Kanban: Kanban is based on the visualization of work items on a Kanban board, allowing teams to manage their workflow more efficiently. It promotes a continuous flow of work, with tasks moving from "To Do" to "In Progress" to "Done" columns, focusing on limiting work in progress and promoting a steady delivery pace.

We should note that, the adoption of agile methodologies has led to benefits, including improved customer satisfaction, reduced project risks, better adaptability to changing requirements, and increased collaboration within development teams. However, it also requires commitment and active participation from all team members and stakeholders to be truly effective.

Evolution of agile methodologies

The evolution of agile methodologies is a fascinating journey that reflects the software development industry's continuous search for better ways to deliver high-quality products efficiently. The agile movement originated in the 1990’s, and over time, it has evolved and diversified into various methodologies and frameworks. Here's a brief overview of the key milestones in the evolution of agile methodologies:

Incremental and iterative development (1970’s-1980’s): The roots of agile can be traced back to the incremental and iterative development practices introduced in the 1970’s and 1980’s. Early software developers began to realize the benefits of breaking large projects into smaller, manageable increments and iterating on them to improve the product continuously.

Adaptive Software Development (ASD) and crystal (1990’s): In the early 1990’s, Jim Highsmith developed adaptive software development, which emphasized collaboration, incremental development, and embracing change. Around the same time, Alistair Cockburn introduced crystal methodologies, which focused on tailoring the development process based on the project's unique characteristics and team size.

Scrum (Mid 1990’s): Scrum, one of the most popular agile frameworks, was formalized in the mid 1990’s by Jeff Sutherland and Ken Schwaber. It draws inspiration from Lean manufacturing and emphasizes short, time-boxed iterations (sprints), cross-functional teams, and frequent inspection and adaptation through ceremonies like daily standups, sprint planning, and retrospectives.

Extreme Programming (XP) (Late 1990’s): XP, developed by Kent Beck and others, emerged in the late 1990’s. It promoted engineering practices such as Test-Driven Development (TDD), pair programming, continuous integration, and small, frequent releases.
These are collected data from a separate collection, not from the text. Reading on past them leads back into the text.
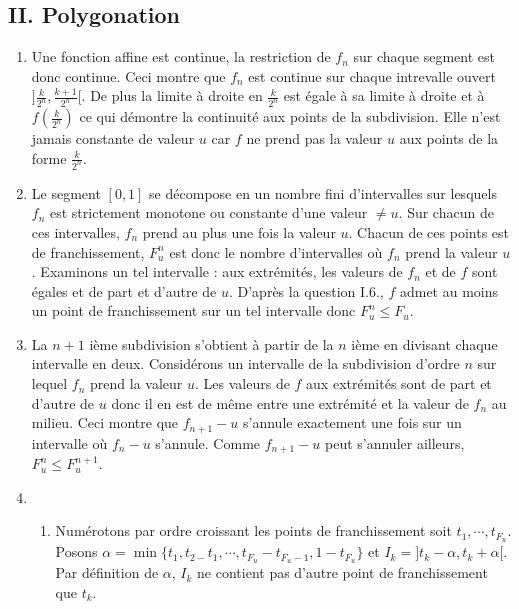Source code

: \subsection*{II. Polygonation}
\begin{enumerate}
 \item Une fonction affine est continue, la restriction de $f_{n}$ sur chaque segment est donc continue. Ceci montre que $f_{n}$ est
continue sur chaque intrevalle ouvert $]\frac{k}{2^{n}},\frac{k+1}{2^{n}}[ $. De plus la limite {\`a} droite en $\frac{k}{2^{n}}$ est {\'e}gale {\`a} sa limite {\`a}
droite et {\`a} $f(\frac{k}{2^{n}})$ ce qui d{\'e}montre la continuit{\'e} aux points de la subdivision. Elle n'est jamais constante de valeur $u$ car $f$ ne prend pas la valeur $u$ aux points de la forme $\frac{k}{2^{n}}$.

  \item Le segment $[ 0,1] $ se d{\'e}compose en un nombre fini d'intervalles sur lesquels $f_{n}$ est strictement monotone ou
constante d'une valeur $\neq u$. Sur chacun de ces intervalles, $f_{n}$ prend au plus une fois la valeur $u$. Chacun de ces points est de franchissement, $F_{u}^{n}$ est donc le nombre d'intervalles o{\`u} $f_{n}$ prend la valeur $u $.\newline
Examinons un tel intervalle : aux extr{\'e}mit{\'e}s, les valeurs de $f_{n}$ et de $f$ sont {\'e}gales et de part et d'autre de $u$.
D'apr{\`e}s la question I.6., $f$ admet au moins un point de franchissement sur un tel intervalle donc $F_{u}^{n}\leq F_{u}$.

  \item La $n+1$ i{\`e}me subdivision s'obtient {\`a} partir de la $n$ i{\`e}me en divisant chaque intervalle en deux.
Consid{\'e}rons un intervalle de la subdivision d'ordre $n$ sur lequel $f_{n}$ prend la valeur $u$. Les valeurs de $f$ aux extr{\'e}mit{\'e}s sont de part et d'autre de
$u$ donc il en est de m{\^e}me entre une extr{\'e}mit{\'e} et la valeur de $f_{n} $ au milieu. Ceci montre que $f_{n+1}-u$ s'annule exactement une fois sur un intervalle o{\`u} $f_{n}-u$ s'annule.
Comme $f_{n+1}-u$ peut s'annuler ailleurs, $F_{u}^{n}\leq F_{u}^{n+1}$.

  \item
  \begin{enumerate}
    \item Num{\'e}rotons par ordre croissant les points de franchissement soit $t_{1},\cdots ,t_{F_{u}}$.
Posons $\alpha =\min \{t_{1},t_{2-}t_{1},\cdots ,t_{F_{u}}-t_{F_{u}-1},1-t_{F_{u}}\} $ et
$I_{k}=] t_{k}-\alpha ,t_{k}+\alpha [ $.
Par d{\'e}finition de $\alpha $, $I_{k}$ ne contient pas d'autre point de franchissement que $t_{k}$.


\end{enumerate}
\end{enumerate}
XP aimed to deliver high-quality software in a flexible and customer centric manner.

Agile manifesto (2001): The term "Agile" gained prominence in 2001 when seventeen software development practitioners, including representatives from Scrum, XP, ASD, and other approaches, met to define the core values and principles of agile software development. This resulted in the agile manifesto, which laid the foundation for the agile movement.

Agile methodologies proliferation (2000’s): Throughout the 2000’s, various agile methodologies and frameworks gained popularity, such as Feature-Driven Development (FDD), Dynamic Systems Development Method (DSDM), and Kanban. Each methodology offered its unique approach to agile software development, catering to diverse project requirements.

Scaling agile (2010’s): As agile adoption spread to larger organizations and complex projects, the need for scaling agile methodologies arose. Frameworks like Scaled Agile Framework (SAFe), Large-Scale Scrum (LeSS), and Disciplined Agile Delivery (DAD) were developed to address the challenges of scaling agile practices across multiple teams and departments.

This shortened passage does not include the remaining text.